Energy efficiency is the cleanest, cheapest resource we have to cut our nation’s energy bills, while creating jobs throughout the economy and reducing emissions for years to come, making it truly the gift that keeps giving. But there are some grinches in Congress poised to allow the demise of tax incentives that play an important role in accelerating the availability of energy-saving products and practices by encouraging homeowners and businesses to invest in high-performing buildings, equipment, lighting, and appliances.
Also at stake are critical incentives for clean energy, which my colleagues Kit Kennedy and Pierre Bull detailed yesterday. These renewable energy incentives—crucial for the continued expansion of clean onshore wind power and investment in offshore wind—are also set to expire at year’s end.
Adding insult to injury, while these clean energy provisions that save money and cut pollution will disappear, the 100-year-old suite of fossil fuel giveaways will keep lining the pockets of Big Oil while pumping carbon and other dangerous pollution into the air.
In contrast, ACEEE estimates that the energy efficiency incentives alone, if extended and enhanced, could add $8.3 billion to the nation’s gross domestic product through 2030 and create hundreds of thousands of jobs, while averting 16.4 quads of fuel use (about equal to 16 percent of total US energy use in one year) and 3.2 million gigawatt hours of electricity (for comparison, total electricity sales in 2011 were 3.7 million gigawatt hours) cumulatively over 15 years.
The expiring energy efficiency incentives are:
- The deduction for commercial building owners who improve their building’s efficiency by 50 percent compared to a code baseline (Section 179D)
- The credit to builders who reduce energy use in new homes by roughly 30 percent compared to a 2006 code-built home (Section 45L)

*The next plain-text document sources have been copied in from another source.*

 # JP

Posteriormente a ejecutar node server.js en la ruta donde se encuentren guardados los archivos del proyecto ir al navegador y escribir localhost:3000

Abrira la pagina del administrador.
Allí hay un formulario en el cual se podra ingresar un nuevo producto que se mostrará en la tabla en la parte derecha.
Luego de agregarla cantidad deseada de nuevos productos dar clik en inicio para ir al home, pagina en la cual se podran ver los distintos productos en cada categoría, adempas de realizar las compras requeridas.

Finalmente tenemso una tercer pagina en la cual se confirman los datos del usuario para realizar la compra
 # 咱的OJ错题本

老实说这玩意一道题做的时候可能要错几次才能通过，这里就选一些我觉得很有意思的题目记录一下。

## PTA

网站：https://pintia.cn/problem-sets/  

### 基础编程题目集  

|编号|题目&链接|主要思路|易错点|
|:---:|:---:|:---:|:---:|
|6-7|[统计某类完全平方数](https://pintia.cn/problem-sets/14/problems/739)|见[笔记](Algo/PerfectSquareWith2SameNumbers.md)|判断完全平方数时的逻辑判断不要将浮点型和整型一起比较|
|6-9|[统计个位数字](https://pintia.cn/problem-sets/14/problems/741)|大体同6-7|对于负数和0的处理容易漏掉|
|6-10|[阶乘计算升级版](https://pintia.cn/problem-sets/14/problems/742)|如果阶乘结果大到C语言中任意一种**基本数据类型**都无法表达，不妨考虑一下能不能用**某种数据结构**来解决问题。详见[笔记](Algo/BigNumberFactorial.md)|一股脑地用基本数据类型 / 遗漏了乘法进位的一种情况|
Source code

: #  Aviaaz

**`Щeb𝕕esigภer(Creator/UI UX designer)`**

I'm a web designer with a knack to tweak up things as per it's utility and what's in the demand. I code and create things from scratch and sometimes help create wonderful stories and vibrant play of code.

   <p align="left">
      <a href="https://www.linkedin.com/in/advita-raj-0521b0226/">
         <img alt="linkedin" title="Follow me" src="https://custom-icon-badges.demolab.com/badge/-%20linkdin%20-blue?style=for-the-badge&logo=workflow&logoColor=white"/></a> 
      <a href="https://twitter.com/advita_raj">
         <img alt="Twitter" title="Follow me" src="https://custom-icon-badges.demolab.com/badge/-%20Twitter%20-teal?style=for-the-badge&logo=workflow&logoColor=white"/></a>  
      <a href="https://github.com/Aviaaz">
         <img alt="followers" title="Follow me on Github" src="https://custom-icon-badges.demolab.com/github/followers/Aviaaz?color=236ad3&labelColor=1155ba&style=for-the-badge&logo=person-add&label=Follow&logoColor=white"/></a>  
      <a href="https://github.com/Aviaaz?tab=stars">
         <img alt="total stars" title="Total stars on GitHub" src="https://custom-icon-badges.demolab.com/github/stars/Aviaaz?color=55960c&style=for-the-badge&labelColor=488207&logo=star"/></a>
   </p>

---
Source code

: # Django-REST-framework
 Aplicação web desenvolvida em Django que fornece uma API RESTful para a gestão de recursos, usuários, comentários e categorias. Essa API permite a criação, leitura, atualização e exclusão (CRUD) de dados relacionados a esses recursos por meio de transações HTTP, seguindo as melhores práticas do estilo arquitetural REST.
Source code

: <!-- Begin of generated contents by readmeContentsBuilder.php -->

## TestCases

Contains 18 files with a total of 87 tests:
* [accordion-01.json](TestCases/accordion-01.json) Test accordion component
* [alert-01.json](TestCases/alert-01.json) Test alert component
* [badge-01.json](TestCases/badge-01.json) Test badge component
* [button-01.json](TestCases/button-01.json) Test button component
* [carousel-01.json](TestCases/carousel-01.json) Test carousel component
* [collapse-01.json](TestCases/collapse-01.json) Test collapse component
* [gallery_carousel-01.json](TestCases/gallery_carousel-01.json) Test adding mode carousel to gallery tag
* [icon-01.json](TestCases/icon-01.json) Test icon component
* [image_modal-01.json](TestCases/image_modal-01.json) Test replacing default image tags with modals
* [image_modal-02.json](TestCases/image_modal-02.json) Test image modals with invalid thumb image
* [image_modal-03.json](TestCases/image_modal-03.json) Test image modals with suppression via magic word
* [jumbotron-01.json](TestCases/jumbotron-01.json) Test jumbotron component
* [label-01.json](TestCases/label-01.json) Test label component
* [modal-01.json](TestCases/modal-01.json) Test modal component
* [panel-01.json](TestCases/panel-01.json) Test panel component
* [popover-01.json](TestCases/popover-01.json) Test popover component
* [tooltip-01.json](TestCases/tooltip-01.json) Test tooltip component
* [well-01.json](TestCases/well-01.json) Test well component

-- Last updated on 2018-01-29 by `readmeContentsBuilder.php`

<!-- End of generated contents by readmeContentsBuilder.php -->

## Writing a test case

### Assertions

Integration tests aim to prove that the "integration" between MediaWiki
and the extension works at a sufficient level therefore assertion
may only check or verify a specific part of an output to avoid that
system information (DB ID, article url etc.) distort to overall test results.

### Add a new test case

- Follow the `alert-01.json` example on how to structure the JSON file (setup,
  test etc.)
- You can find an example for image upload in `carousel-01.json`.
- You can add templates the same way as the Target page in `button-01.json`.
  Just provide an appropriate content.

- The credit to manufacturers of super high efficiency dishwashers, refrigerators, and clothes washers (Section 45M); and
- The credit to homeowners who invest in energy efficiency improvements that meet certain efficiency criteria, such as a new high efficiency air conditioner or new windows (Section25c).
Why the Incentives Are Needed
Although energy efficiency is beneficial to both consumers and businesses as it saves them money on their energy bills, people often don’t invest in more efficient products even though any additional upfront costs quickly pay back in utility savings. The reasons vary, but can include lack of upfront capital, insufficient information on potential energy savings, unavailable products, or because the person making the purchasing decision isn’t the one who benefits from the energy saving (such as a landlord buying an air conditioner when the tenant pays the electricity bills).
The government has a role to play to encourage investment in energy efficiency for multiple reasons, including:
- Energy efficiency creates jobs. For example, manufacturers hire workers to make the more efficient products, which lead to energy savings that consumers and businesses can spend on other goods and services that generally provide more jobs per dollar spent than electricity production.
- Efficiency reduces our nation’s electricity use, which means less coal is burned and less pollution emitted that exacerbates asthma and other health problems. Dirty power generation also contributes to global warming, increasing the risks of extreme storms, drought, food shortages, and other problems.
- Reduced electricity use also means less strain on our transmission grid, leading to fewer power outages, which can be deadly for the sick and elderly.
As explained in detail in NRDC’s new Issue Brief, tax incentives play an important role in transforming the market for high-performing products. For instance, when the tax credit for new energy efficient homes (45L) was enacted in 2005, almost no houses on the market met the criteria of a roughly 30 percent improvement. After a few years of a $2,000 incentive for each home that met the efficiency target, the market share climbed to 10 percent. This is impressive on its own, but the reach of the incentive has actually been much further. To comply with the credit, builders must rate their home with the Home Energy Rating System (HERS). This helped familiarize builders with the HERS system, which combined with other factors, has resulted in its use with a whopping 40 percent of the new homes market. Most recently, the newly updated 2015 national model energy code will allow builders for the first time to comply with it using a HERS rating—and the code requires much higher efficiency levels than the original version of 45L. While the tax incentive can’t take all the credit, this likely would not have happened without it and is an example of how all of these policies work together to transform the market and at a very low cost to the federal government.
While the new homes credit has arguably been the most successful of the four tax incentives, all of the performance-based incentives have helped shift markets towards greater efficiency products. While in a perfect world, we would have the opportunity to modify and enhance the incentives–upping stringency levels, making sure they all pay for performance, and restructuring them to increase utilization—the important thing now is to extend them so as not to cut off this source of support for energy efficiency. These incentives have been incredibly effective overall at making our homes and workplaces more efficient, reducing energy bills, cutting pollution and creating jobs throughout the economy.
Congress should act swiftly to extend them. If it doesn’t, we’ll see clean energy suffer while Big Oil keeps polluting and pocketing billions in taxpayer dollars. Now, no one is quite certain why anyone would support that kind of outcome—perhaps, like the Grinch, their hearts are two sizes two small.